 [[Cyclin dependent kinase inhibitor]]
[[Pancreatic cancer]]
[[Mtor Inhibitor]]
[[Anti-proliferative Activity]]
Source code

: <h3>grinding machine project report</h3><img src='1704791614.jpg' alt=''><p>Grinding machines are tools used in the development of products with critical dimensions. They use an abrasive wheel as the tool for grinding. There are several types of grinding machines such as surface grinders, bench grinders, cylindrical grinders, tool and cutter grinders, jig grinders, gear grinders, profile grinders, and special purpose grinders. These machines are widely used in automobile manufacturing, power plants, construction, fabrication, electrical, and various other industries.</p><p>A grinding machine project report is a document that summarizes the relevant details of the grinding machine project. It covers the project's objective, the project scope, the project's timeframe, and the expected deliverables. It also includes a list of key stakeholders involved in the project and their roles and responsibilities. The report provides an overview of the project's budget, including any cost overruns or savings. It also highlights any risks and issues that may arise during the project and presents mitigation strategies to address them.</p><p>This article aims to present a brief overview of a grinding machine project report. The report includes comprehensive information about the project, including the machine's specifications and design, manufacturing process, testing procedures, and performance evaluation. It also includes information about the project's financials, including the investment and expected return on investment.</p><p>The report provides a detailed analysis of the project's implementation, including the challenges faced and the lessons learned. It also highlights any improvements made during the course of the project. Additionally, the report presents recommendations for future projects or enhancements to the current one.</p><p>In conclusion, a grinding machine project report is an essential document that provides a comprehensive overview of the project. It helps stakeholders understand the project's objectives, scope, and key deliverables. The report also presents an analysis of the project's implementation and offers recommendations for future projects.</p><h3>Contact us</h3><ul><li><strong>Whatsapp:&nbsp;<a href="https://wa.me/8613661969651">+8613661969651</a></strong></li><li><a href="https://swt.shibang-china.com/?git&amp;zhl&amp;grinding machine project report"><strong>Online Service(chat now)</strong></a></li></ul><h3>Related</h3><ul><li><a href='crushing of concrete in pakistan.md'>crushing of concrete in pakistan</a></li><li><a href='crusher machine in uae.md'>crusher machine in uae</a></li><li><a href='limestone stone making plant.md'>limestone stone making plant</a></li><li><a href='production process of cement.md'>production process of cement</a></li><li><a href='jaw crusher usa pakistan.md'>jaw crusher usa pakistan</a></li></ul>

# # # # #

Task requirements:
Retype the records above in full, matching each line exactly.

Result:
 [[Cyclin dependent kinase inhibitor]]
[[Pancreatic cancer]]
[[Mtor Inhibitor]]
[[Anti-proliferative Activity]]
Source code

: <h3>grinding machine project report</h3><img src='1704791614.jpg' alt=''><p>Grinding machines are tools used in the development of products with critical dimensions. They use an abrasive wheel as the tool for grinding. There are several types of grinding machines such as surface grinders, bench grinders, cylindrical grinders, tool and cutter grinders, jig grinders, gear grinders, profile grinders, and special purpose grinders. These machines are widely used in automobile manufacturing, power plants, construction, fabrication, electrical, and various other industries.</p><p>A grinding machine project report is a document that summarizes the relevant details of the grinding machine project. It covers the project's objective, the project scope, the project's timeframe, and the expected deliverables. It also includes a list of key stakeholders involved in the project and their roles and responsibilities. The report provides an overview of the project's budget, including any cost overruns or savings. It also highlights any risks and issues that may arise during the project and presents mitigation strategies to address them.</p><p>This article aims to present a brief overview of a grinding machine project report. The report includes comprehensive information about the project, including the machine's specifications and design, manufacturing process, testing procedures, and performance evaluation. It also includes information about the project's financials, including the investment and expected return on investment.</p><p>The report provides a detailed analysis of the project's implementation, including the challenges faced and the lessons learned. It also highlights any improvements made during the course of the project. Additionally, the report presents recommendations for future projects or enhancements to the current one.</p><p>In conclusion, a grinding machine project report is an essential document that provides a comprehensive overview of the project. It helps stakeholders understand the project's objectives, scope, and key deliverables. The report also presents an analysis of the project's implementation and offers recommendations for future projects.</p><h3>Contact us</h3><ul><li><strong>Whatsapp:&nbsp;<a href="https://wa.me/8613661969651">+8613661969651</a></strong></li><li><a href="https://swt.shibang-china.com/?git&amp;zhl&amp;grinding machine project report"><strong>Online Service(chat now)</strong></a></li></ul><h3>Related</h3><ul><li><a href='crushing of concrete in pakistan.md'>crushing of concrete in pakistan</a></li><li><a href='crusher machine in uae.md'>crusher machine in uae</a></li><li><a href='limestone stone making plant.md'>limestone stone making plant</a></li><li><a href='production process of cement.md'>production process of cement</a></li><li><a href='jaw crusher usa pakistan.md'>jaw crusher usa pakistan</a></li></ul>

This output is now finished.